Hi. I have just received a beautiful Lionel 6-27871 Norfolk Southern 60' boxcar. This is a beautiful model, and is the pride of my fleet. However, this evening I decided to do a little bit of shunting, and a most unexpected event occurred. When I was assembling my train, I reversed my locomotive up to the new boxcar in order to couple it up. When the couplings mated there was a brilliant flash of light, and the circuit breaker on my transformer tripped. (This is a very sensitive breaker, and triggers far faster than the breaker in my TPU or any of the fuses in my track power feeds.) I then discovered that my new boxcar was lightly welded to the centre rail of my track. After freeing my boxcar and removing all locomotives from the track, I repeated the attempt to couple to it with the coupler open. Every attempt resulted on a bolt of light, my breaker tripping and a fresh weld. This happened with either coupler being operated. Subsequent examination determined that when the coupler closes, the release plate under the truck drops down, and one edge contacts the centre rail providing a perfect dead short. Fresh weld marks on the release plates of both couplers confirm this as being the cause.
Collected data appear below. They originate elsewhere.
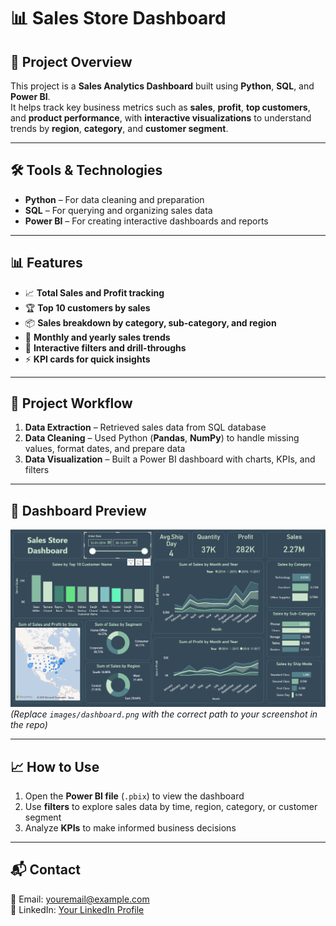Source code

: # 📊 Sales Store Dashboard

## 📌 Project Overview
This project is a **Sales Analytics Dashboard** built using **Python**, **SQL**, and **Power BI**.  
It helps track key business metrics such as **sales**, **profit**, **top customers**, and **product performance**, with **interactive visualizations** to understand trends by **region**, **category**, and **customer segment**.

---

## 🛠️ Tools & Technologies
- **Python** – For data cleaning and preparation  
- **SQL** – For querying and organizing sales data  
- **Power BI** – For creating interactive dashboards and reports  

---

## 📊 Features
- 📈 **Total Sales and Profit tracking**  
- 🏆 **Top 10 customers by sales**  
- 📦 **Sales breakdown by category, sub-category, and region**  
- 📅 **Monthly and yearly sales trends**  
- 🎯 **Interactive filters and drill-throughs**  
- ⚡ **KPI cards for quick insights**  

---

## 📂 Project Workflow
1. **Data Extraction** – Retrieved sales data from SQL database  
2. **Data Cleaning** – Used Python (**Pandas**, **NumPy**) to handle missing values, format dates, and prepare data  
3. **Data Visualization** – Built a Power BI dashboard with charts, KPIs, and filters  

---

## 📸 Dashboard Preview
![Dashboard Screenshot](Images/Dashboard.png)  
*(Replace `images/dashboard.png` with the correct path to your screenshot in the repo)*

---

## 📈 How to Use
1. Open the **Power BI file** (`.pbix`) to view the dashboard  
2. Use **filters** to explore sales data by time, region, category, or customer segment  
3. Analyze **KPIs** to make informed business decisions  

---

## 📬 Contact
📧 Email: [youremail@example.com](mailto:karmveergurjar01@gmail.com)  
💼 LinkedIn: [Your LinkedIn Profile](https://www.linkedin.com/in/karmveer-gurjar01)  
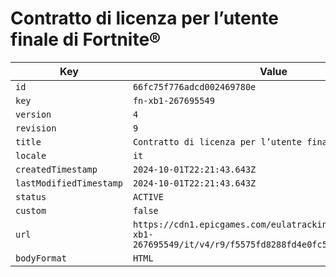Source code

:# Contratto di licenza per l’utente finale di Fortnite®

| Key | Value |
| --- | ----- |
| `id` | `66fc75f776adcd002469780e` |
| `key` | `fn-xb1-267695549` |
| `version` | `4` |
| `revision` | `9` |
| `title` | `Contratto di licenza per l’utente finale di Fortnite®` |
| `locale` | `it` |
| `createdTimestamp` | `2024-10-01T22:21:43.643Z` |
| `lastModifiedTimestamp` | `2024-10-01T22:21:43.643Z` |
| `status` | `ACTIVE` |
| `custom` | `false` |
| `url` | `https://cdn1.epicgames.com/eulatracking-download/fn-xb1-267695549/it/v4/r9/f5575fd8288fd4e0fc5128c0ff7dddae.pdf` |
| `bodyFormat` | `HTML` |
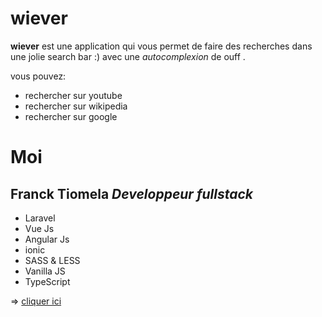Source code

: # wiever

__wiever__ est une application qui vous permet de faire des recherches dans une jolie search bar
:) avec une _autocomplexion_ de ouff .

vous pouvez:

* rechercher sur youtube
* rechercher sur wikipedia
* rechercher sur google


# Moi 
## Franck Tiomela _Developpeur fullstack_ 

* Laravel
* Vue Js 
* Angular Js
* ionic 
* SASS & LESS
* Vanilla JS
* TypeScript

=> [cliquer ici](https://github.com/franckDev)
It was easily cured by fitting a piece of black tape over the release plates to prevent metal-to-metal contact, but I'm wondering if this is a common problem with this type of truck/coupler, or do I just have one with a couple of wonky couplers? I've never encountered this before.
This hasn't affected my happiness with my new boxcar in any way, as the cure was simple and permanent. But it was an illuminating experience in more ways than one. The trucks on this car are the sprung trucks with rotating bearing caps, and a long coupler shank.